Nel dibattito pubblico – non solo italiano – molta attenzione viene data alle «scuole ghetto» e ai timori che un’alta concentrazione di studenti immigrati possa danneggiare i compagni autoctoni, rallentandone i processi di apprendimento. In realtà, sulla base della letteratura sull’influenza dei pari, questa paura non sembra essere fondata. Al limite, la segregazione scolastica rischia di avere un effetto negativo sui risultati scolastici degli stessi studenti immigrati. Infatti, stare in una classe dove i livelli di partenza non sono omogenei tende ad accelerare l’apprendimento degli studenti deboli più di quanto non rallenti quello dei forti. Più rilevante, poi, sembra essere un secondo aspetto. Nei sistemi scolastici in cui le risorse su cui possono contare i singoli istituti dipendono fortemente dall’utenza che riescono ad attrarre, la segregazione può portare a una concentrazione di risorse educative in alcune scuole a scapito di altre. È questo il caso dei sistemi in cui l’istruzione è regolata da una logica di mercato o quasi-mercato, dove le famiglie con più mezzi rifuggono dalle scuole pubbliche o da quelle di quartiere, o addirittura cambiano quartiere in previsione dell’ingresso a scuola dei figli (il cosiddetto fenomeno del white flight). Anche quando il sistema scolastico è prevalentemente pubblico, l’allocazione delle risorse può dipendere dal bacino di utenza se gli istituti sono dotati di autonomia finanziaria e gestionale. La combinazione di segregazione scolastica e decentramento amministrativo rischia di danneggiare soprattutto gli studenti più deboli, fra cui quelli di origine immigrata, i quali si troveranno con maggiore probabilità davanti insegnanti meno capaci, o, in ogni caso, vittime di un continuo turnover. La fuga degli insegnanti più qualificati dalle scuole svantaggiate è stata, infatti, ampiamente documentata per il caso statunitense e il fenomeno sembra in via di diffusione anche in sistemi dove l’autonomia scolastica è limitata, come la Norvegia, la Danimarca, e la stessa Italia.
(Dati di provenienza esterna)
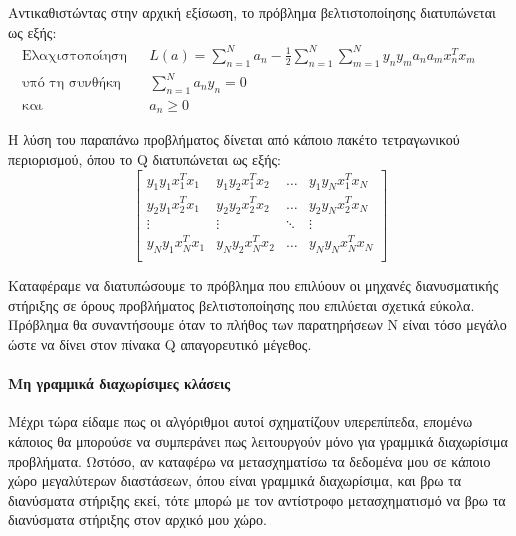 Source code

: 	Αντικαθιστώντας στην αρχική εξίσωση, το πρόβλημα βελτιστοποίησης διατυπώνεται ως εξής:
	\begin{align}
	\text{Ελαχιστοποίηση} && L(a)= \sum_{n=1}^{N} a_n - \frac{1}{2} \sum_{n=1}^{N} \sum_{m=1}^{N} y_n y_m a_n a_m x_n^T x_m  &&\\
	\text{υπό τη συνθήκη} && \sum_{n=1}^{N} a_n y_n =0 &&\\
	\text{και} && a_n \geq 0  &&
	\end{align}
		
		Η λύση του παραπάνω προβλήματος δίνεται από κάποιο πακέτο τετραγωνικού περιορισμού, όπου το Q διατυπώνεται ως εξής:
		\begin{equation}
		\begin{bmatrix}
		y_1y_1x_1^Tx_1 & y_1y_2x_1^Tx_2   & \dots  &  y_1y_Nx_1^Tx_N \\
		y_2y_1x_2^Tx_1 & y_2y_2x_2^Tx_2   & \dots  &  y_2y_Nx_2^Tx_N \\
		\vdots  & \vdots &\ddots & \vdots \\
		y_Ny_1x_N^Tx_ 1& y_Ny_2x_N^Tx_2   & \dots  &  y_Ny_Nx_N^Tx_N \\
		\end{bmatrix}
		\end{equation}
		
		Καταφέραμε να διατυπώσουμε το πρόβλημα που επιλύουν οι μηχανές διανυσματικής στήριξης σε όρους προβλήματος βελτιστοποίησης που επιλύεται σχετικά εύκολα. Πρόβλημα θα συναντήσουμε όταν το πλήθος των παρατηρήσεων Ν είναι τόσο μεγάλο ώστε να δίνει στον πίνακα Q απαγορευτικό μέγεθος.
		
		
		\paragraph{Μη γραμμικά διαχωρίσιμες κλάσεις}
		Μέχρι τώρα είδαμε πως οι αλγόριθμοι αυτοί σχηματίζουν υπερεπίπεδα, επομένω κάποιος θα μπορούσε να συμπεράνει πως λειτουργούν μόνο για γραμμικά διαχωρίσιμα προβλήματα. Ωστόσο, αν καταφέρω να μετασχηματίσω τα δεδομένα μου σε κάποιο χώρο μεγαλύτερων διαστάσεων, όπου είναι γραμμικά διαχωρίσιμα, και βρω τα διανύσματα στήριξης εκεί, τότε μπορώ με τον αντίστροφο μετασχηματισμό να βρω τα διανύσματα στήριξης στον αρχικό μου χώρο.
		

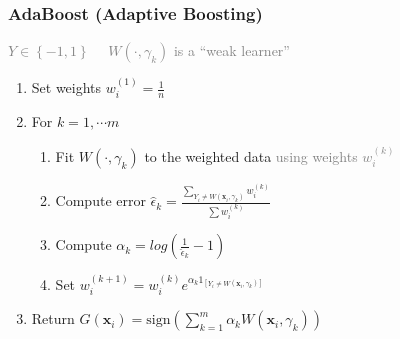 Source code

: \documentclass[xcolor={dvipsnames}]{beamer}
\begin{document}
\frame
{
 \frametitle{AdaBoost (Adaptive Boosting)}
 
\textcolor{gray}{$Y \in \left\{-1,1\right\} \quad$ $W(\cdot,\gamma_k)$ is a ``weak learner''} 
 \begin{enumerate}
 \item Set weights $w^{(1)}_i = \frac{1}{n}$

 \item<2-> For $k = 1, \cdots m$ \\ 
 \begin{enumerate}
\item<3-> Fit $W(\cdot,\gamma_k)$ to the weighted data \textcolor{gray}{using weights $w^{(k)}_i$} 
\item<4-> Compute error $\hat \epsilon_k = \frac{\underset{Y_i \not = W({\boldsymbol x}_i,\gamma_k)}{\sum} w^{(k)}_i }{\sum w^{(k)}_i}$ 
\item<5-> Compute $\alpha_k = log\left(\frac{1}{\hat \epsilon_k} - 1\right)$
\item<6-> Set $w_i^{(k+1)} = w_i^{(k)} e^{\alpha_k 1_{[Y_i \not = W({\boldsymbol x}_i,\gamma_k)]}}$
\end{enumerate}
\item<7-> Return $G({\boldsymbol x}_i) = \text{sign}\left(\sum_{k=1}^m \alpha_k W({\boldsymbol x}_i,\gamma_k)\right)$ 
\end{enumerate}
 
\begin{figure}
\centering
{}\\
\end{figure}
 
}
\end{document}
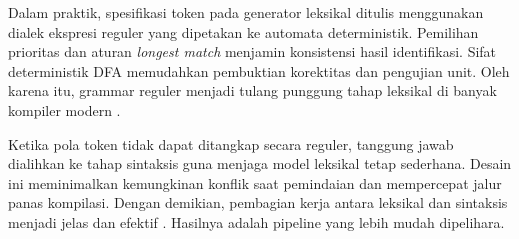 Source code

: \documentclass[../main.tex]{subfiles}
\begin{document}
Dalam praktik, spesifikasi token pada generator leksikal ditulis menggunakan dialek ekspresi reguler yang dipetakan ke automata deterministik. Pemilihan prioritas dan aturan \emph{longest match} menjamin konsistensi hasil identifikasi. Sifat deterministik DFA memudahkan pembuktian korektitas dan pengujian unit. Oleh karena itu, grammar reguler menjadi tulang punggung tahap leksikal di banyak kompiler modern \citep{FlexManual}.


Ketika pola token tidak dapat ditangkap secara reguler, tanggung jawab dialihkan ke tahap sintaksis guna menjaga model leksikal tetap sederhana. Desain ini meminimalkan kemungkinan konflik saat pemindaian dan mempercepat jalur panas kompilasi. Dengan demikian, pembagian kerja antara leksikal dan sintaksis menjadi jelas dan efektif \citep{WikiRegex}. Hasilnya adalah pipeline yang lebih mudah dipelihara.

\IfSubfilesClassLoaded{


}{}
\end{document}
Come fronteggiare il fenomeno della segregazione scolastica? In parte, questo è un campo che compete alla politica urbana. Ma per limitarci alla politica educativa, una possibile strada è quella degli interventi redistributivi a favore delle scuole più in difficoltà. Ad esempio, in Belgio l’allocazione delle risorse finanziarie ai singoli istituti dipende da un quoziente che tiene in considerazione il background socio-economico degli studenti, gli eventuali bisogni educativi speciali, il numero di studenti stranieri di recente arrivo. Tali risorse possono essere utilizzate per acquistare strumenti didattici aggiuntivi, ma anche per assumere più personale o per offrire degli incentivi ai docenti che decidono di insegnare in tali scuole. Sistemi simili sono in vigore in Francia, in Olanda, nel Regno Unito e in Germania: storicamente, alcuni hanno funzionato meglio di altri, e proprio sulla base di queste esperienze varrebbe la pena di ragionare su come contrastare la marginalizzazione degli studenti stranieri nel sistema scolastico italiano.